■ **Task description**
Filter these entries down to lines holding "minipage".

Document images with source code
= = = =
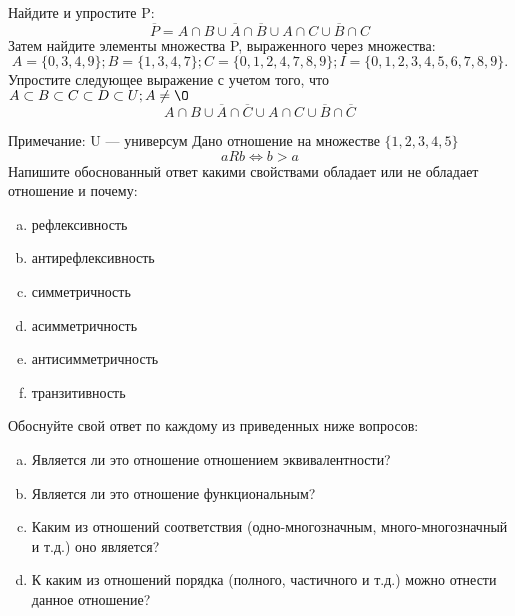 \documentclass[10pt]{exam}
\begin{document}
\begin{questions}
\question
Найдите и упростите P:
\begin{equation*}
\overline{P} = A \cap B \cup \overline{A} \cap \overline{B} \cup A \cap C \cup \overline{B} \cap C
\end{equation*}
Затем найдите элементы множества P, выраженного через множества:
\begin{equation*}
A = \{0, 3, 4, 9\}; 
B = \{1, 3, 4, 7\};
C = \{0, 1, 2, 4, 7, 8, 9\};
I = \{0, 1, 2, 3, 4, 5, 6, 7, 8, 9\}.
\end{equation*}\question
Упростите следующее выражение с учетом того, что $A\subset B \subset C \subset D \subset U; A \neq \O$
\begin{equation*}
A \cap B \cup \overline{A} \cap \overline{C} \cup A \cap C \cup \overline{B} \cap \overline{C}
\end{equation*}

Примечание: U — универсум\question
Дано отношение на множестве $\{1, 2, 3, 4, 5\}$ 
\begin{equation*}
aRb \iff b > a
\end{equation*}
Напишите обоснованный ответ какими свойствами обладает или не обладает отношение и почему:   
\begin{enumerate} [a)]\setcounter{enumi}{0}
\item рефлексивность
\item антирефлексивность
\item симметричность
\item асимметричность
\item антисимметричность
\item транзитивность
\end{enumerate}

Обоснуйте свой ответ по каждому из приведенных ниже вопросов:
\begin{enumerate} [a)]\setcounter{enumi}{0}
    \item Является ли это отношение отношением эквивалентности?
    \item Является ли это отношение функциональным?
    \item Каким из отношений соответствия (одно-многозначным, много-многозначный и т.д.) оно является?
    \item К каким из отношений порядка (полного, частичного и т.д.) можно отнести данное отношение?
\end{enumerate}


\end{questions}
\end{document}
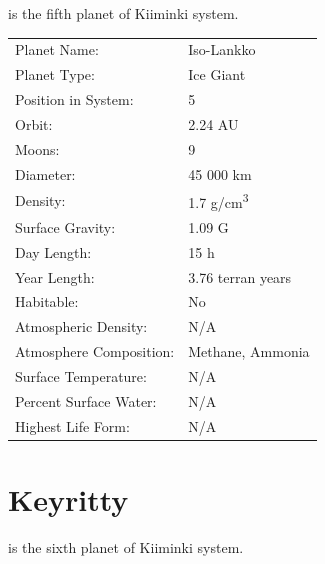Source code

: \documentclass{tufte-book}
\begin{document}
 is the fifth planet of Kiiminki system.

\bigskip
\begin{minipage}{\textwidth}
\begin{center}
\begin{tabular}{ll}
\toprule
Planet Name: & Iso-Lankko \\
Planet Type: & Ice Giant \\
Position in System: & 5 \\
Orbit: & 2.24 AU \\
Moons: & 9 \\
Diameter: & 45 000 km \\
Density: & 1.7 g/cm\textsuperscript{3} \\
Surface Gravity: & 1.09 G \\
Day Length: & 15 h \\
Year Length: & 3.76 terran years \\
Habitable: & No \\
\quad Atmospheric Density: & N/A \\
\quad Atmosphere Composition: & Methane, Ammonia \\
\quad Surface Temperature: & N/A \\
\quad Percent Surface Water: & N/A \\
\quad Highest Life Form: & N/A \\

\bottomrule
\end{tabular}
\end{center}
\end{minipage}


\section{Keyritty}

 is the sixth planet of Kiiminki system.
\end{document}
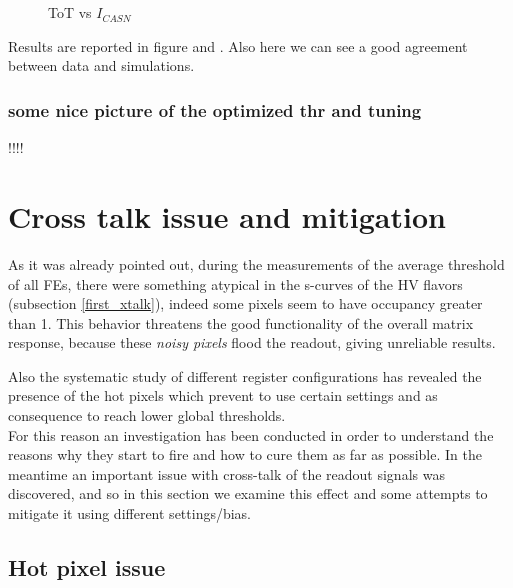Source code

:\begin{figure}[h!]
\centering
{}\\%
{}\\
\caption{ToT vs $I_{CASN}$}
\label{fig:tot_vs_icasn}
\end{figure}

Results are reported in figure  and . Also here we can see a good agreement between data and simulations.

\subsubsection{some nice picture of the optimized thr and tuning}

!!!!


\section{Cross talk issue and mitigation} \label{sec:xtalk}

As it was already pointed out, during the measurements of the average threshold of all FEs, there were something atypical in the s-curves of the HV flavors (subsection \vref{first_xtalk}), indeed some pixels seem to have occupancy greater than 1. This behavior threatens the good functionality of the overall matrix response, because these \textit{noisy pixels} flood the readout, giving unreliable results.

Also the systematic study of different register configurations has revealed the presence of the hot pixels which prevent to use certain settings and as consequence to reach lower global thresholds. \\

For this reason an investigation has been conducted in order to understand the reasons why they start to fire and how to cure them as far as possible.
In the meantime an important issue with cross-talk of the readout signals was discovered, and so in this section we examine this effect and some attempts to mitigate it using different settings/bias.


\subsection{Hot pixel issue}

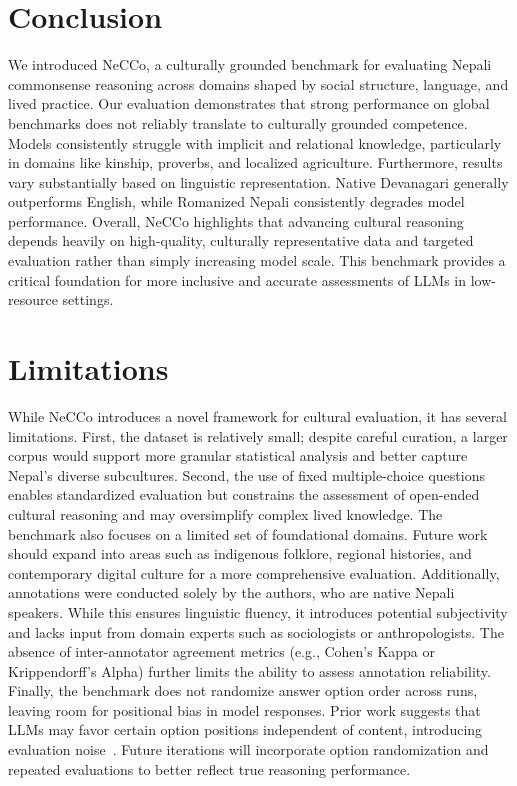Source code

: \documentclass[10pt, a4paper]{article}
\begin{document}
\section{Conclusion}
We introduced NeCCo, a culturally grounded benchmark for evaluating Nepali commonsense reasoning across domains shaped by social structure, language, and lived practice. Our evaluation demonstrates that strong performance on global benchmarks does not reliably translate to culturally grounded competence. Models consistently struggle with implicit and relational knowledge, particularly in domains like kinship, proverbs, and localized agriculture. Furthermore, results vary substantially based on linguistic representation. Native Devanagari generally outperforms English, while Romanized Nepali consistently degrades model performance. Overall, NeCCo highlights that advancing cultural reasoning depends heavily on high-quality, culturally representative data and targeted evaluation rather than simply increasing model scale. This benchmark provides a critical foundation for more inclusive and accurate assessments of LLMs in low-resource settings.

\section{Limitations}
While NeCCo introduces a novel framework for cultural evaluation, it has several limitations. First, the dataset is relatively small; despite careful curation, a larger corpus would support more granular statistical analysis and better capture Nepal’s diverse subcultures. Second, the use of fixed multiple-choice questions enables standardized evaluation but constrains the assessment of open-ended cultural reasoning and may oversimplify complex lived knowledge. The benchmark also focuses on a limited set of foundational domains. Future work should expand into areas such as indigenous folklore, regional histories, and contemporary digital culture for a more comprehensive evaluation. Additionally, annotations were conducted solely by the authors, who are native Nepali speakers. While this ensures linguistic fluency, it introduces potential subjectivity and lacks input from domain experts such as sociologists or anthropologists. The absence of inter-annotator agreement metrics (e.g., Cohen’s Kappa or Krippendorff’s Alpha) further limits the ability to assess annotation reliability. Finally, the benchmark does not randomize answer option order across runs, leaving room for positional bias in model responses. Prior work suggests that LLMs may favor certain option positions independent of content, introducing evaluation noise~\cite{pezeshkpour2024large}. Future iterations will incorporate option randomization and repeated evaluations to better reflect true reasoning performance.
\end{document}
= = = =
■ **Task solution**
\begin{minipage}{\textwidth}
\end{minipage}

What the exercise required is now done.